The demonstration program got its impetus after motor carriers complained that there was no method in place to determine who was at fault for accidents involving big rigs, and drivers were getting penalized on their CSA scores and motor vehicle records, and carriers were getting penalized on their CSA scores.

In its explanation of the program on its website, the FMCSA said studies show that crash involvement is a strong indicator of future crash risk.

“The Crash Preventability Demonstration Program allows FMCSA to gather data to examine the feasibility, costs, and benefits of making crash preventability determinations on certain crash types,” the website says. “FMCSA will use the information from the program to evaluate if these preventability determinations improve the Agency’s ability to identify the highest-risk motor carriers.”

Drivers and carriers alike believe that about 75 percent of the crashes involving tractor-trailers and passenger vehicles are the fault of the driver of the passenger vehicle.

In its petition, the MCRR coalition argued that FMCSA must conduct a rulemaking before adopting any permanent program to call balls and strikes on crashes.

Publication of preventability metrics would, among other things, constitute a violation of the Fixing America’s Surface Transportation (FAST) Act, the Administrative Procedure Act (APA), and federal executive orders intended to protect the industry against bureaucratic overreach in the name of guidance, the coalition told the agency.

The petition said a key problem with FMCSA’s approach is that the term “preventability” is an artificial construct that does not equate to carrier fault, much less to a systemic violation of safety regulations.

The MCRR coalition argues that the publication of preventability data and metrics would result in increased insurance rates and lost business by carriers that the FMCSA acknowledges are fit to operate and, therefore, fit for shippers and brokers to use.

The subjectivity of the preventability standard and its lack of due process suggest that adopting the trial program as policy guidance would hurt the industry, especially small carriers, the petition said.

The Motor Carrier Regulatory Reform coalition is an affiliation of organizations that frequently weigh in with FMCSA and Congress to promote reasonable regulation and enforcement affecting motor carriers and their business partners.
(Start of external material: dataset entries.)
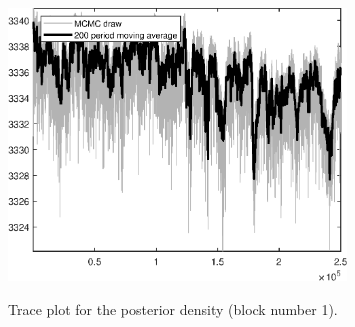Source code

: \begin{figure}[H]
\centering
  \includegraphics[width=0.8\textwidth]{BRS_imp_mobility/graphs/TracePlot_Posterior_blck_1}\\
    \caption{Trace plot for the posterior density (block number 1).}
\end{figure}
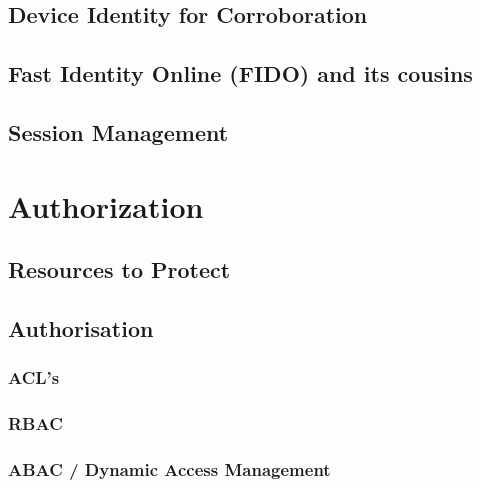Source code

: \hypertarget{device-identity-for-corroboration}{%
\subsection{Device Identity for
Corroboration}\label{device-identity-for-corroboration}}

\hypertarget{fast-identity-online-fido-and-its-cousins}{%
\subsection{Fast Identity Online (FIDO) and its
cousins}\label{fast-identity-online-fido-and-its-cousins}}

\hypertarget{session-management}{%
\subsection{Session Management}\label{session-management}}

\hypertarget{authorization}{%
\section{Authorization}\label{authorization}}

\hypertarget{resources-to-protect}{%
\subsection{Resources to Protect}\label{resources-to-protect}}

\hypertarget{authorisation}{%
\subsection{Authorisation}\label{authorisation}}

\hypertarget{acls}{%
\subsubsection{ACL's}\label{acls}}

\hypertarget{rbac}{%
\subsubsection{RBAC}\label{rbac}}

\hypertarget{abac-dynamic-access-management}{%
\subsubsection{ABAC / Dynamic Access
Management}\label{abac-dynamic-access-management}}

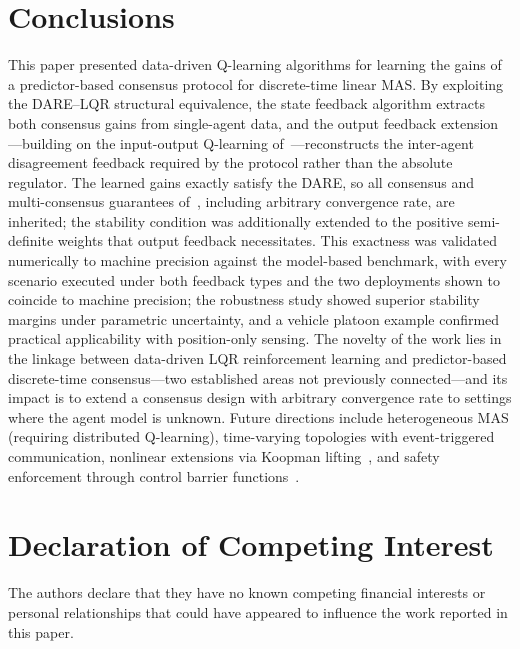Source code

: \documentclass[12pt]{elsarticle}
\theoremstyle{remark}
\begin{document}
\section{Conclusions}
\label{sec:conc}
This paper presented data-driven Q-learning algorithms for learning the gains of a predictor-based consensus protocol for discrete-time linear MAS. By exploiting the DARE--LQR structural equivalence, the state feedback algorithm extracts both consensus gains from single-agent data, and the output feedback extension---building on the input-output Q-learning of~\cite{rizvi2022}---reconstructs the inter-agent disagreement feedback required by the protocol rather than the absolute regulator. The learned gains exactly satisfy the DARE, so all consensus and multi-consensus guarantees of~\cite{cacace2024}, including arbitrary convergence rate, are inherited; the stability condition was additionally extended to the positive semi-definite weights that output feedback necessitates. This exactness was validated numerically to machine precision against the model-based benchmark, with every scenario executed under both feedback types and the two deployments shown to coincide to machine precision; the robustness study showed superior stability margins under parametric uncertainty, and a vehicle platoon example confirmed practical applicability with position-only sensing. The novelty of the work lies in the linkage between data-driven LQR reinforcement learning and predictor-based discrete-time consensus---two established areas not previously connected---and its impact is to extend a consensus design with arbitrary convergence rate to settings where the agent model is unknown.
Future directions include heterogeneous MAS (requiring distributed Q-learning), time-varying topologies with event-triggered communication, nonlinear extensions via Koopman lifting~\cite{dony2024koopman}, and safety enforcement through control barrier functions~\cite{dony2025debf}.
\section*{Declaration of Competing Interest}
The authors declare that they have no known competing financial interests or personal relationships that could have appeared to influence the work reported in this paper.
\end{document}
The coalition membership varies slightly depending on the particular issue.

For purposes of the crash preventability rulemaking petition the coalition includes the Air and Expedited Motor Carriers Association, the Alliance for Safe, Efficient and Competitive Truck Transportation, the American Home Furnishings Alliance/Specialized Furniture Carriers,  Apex Capital Corp., the Auto Haulers Association of America, the Newsal Association of Small Trucking Companies, the Tennessee Motor Coach Association, The Expedite Alliance of North America, the Transportation & Logistics Council, and the Transportation Loss Prevention & Security Association.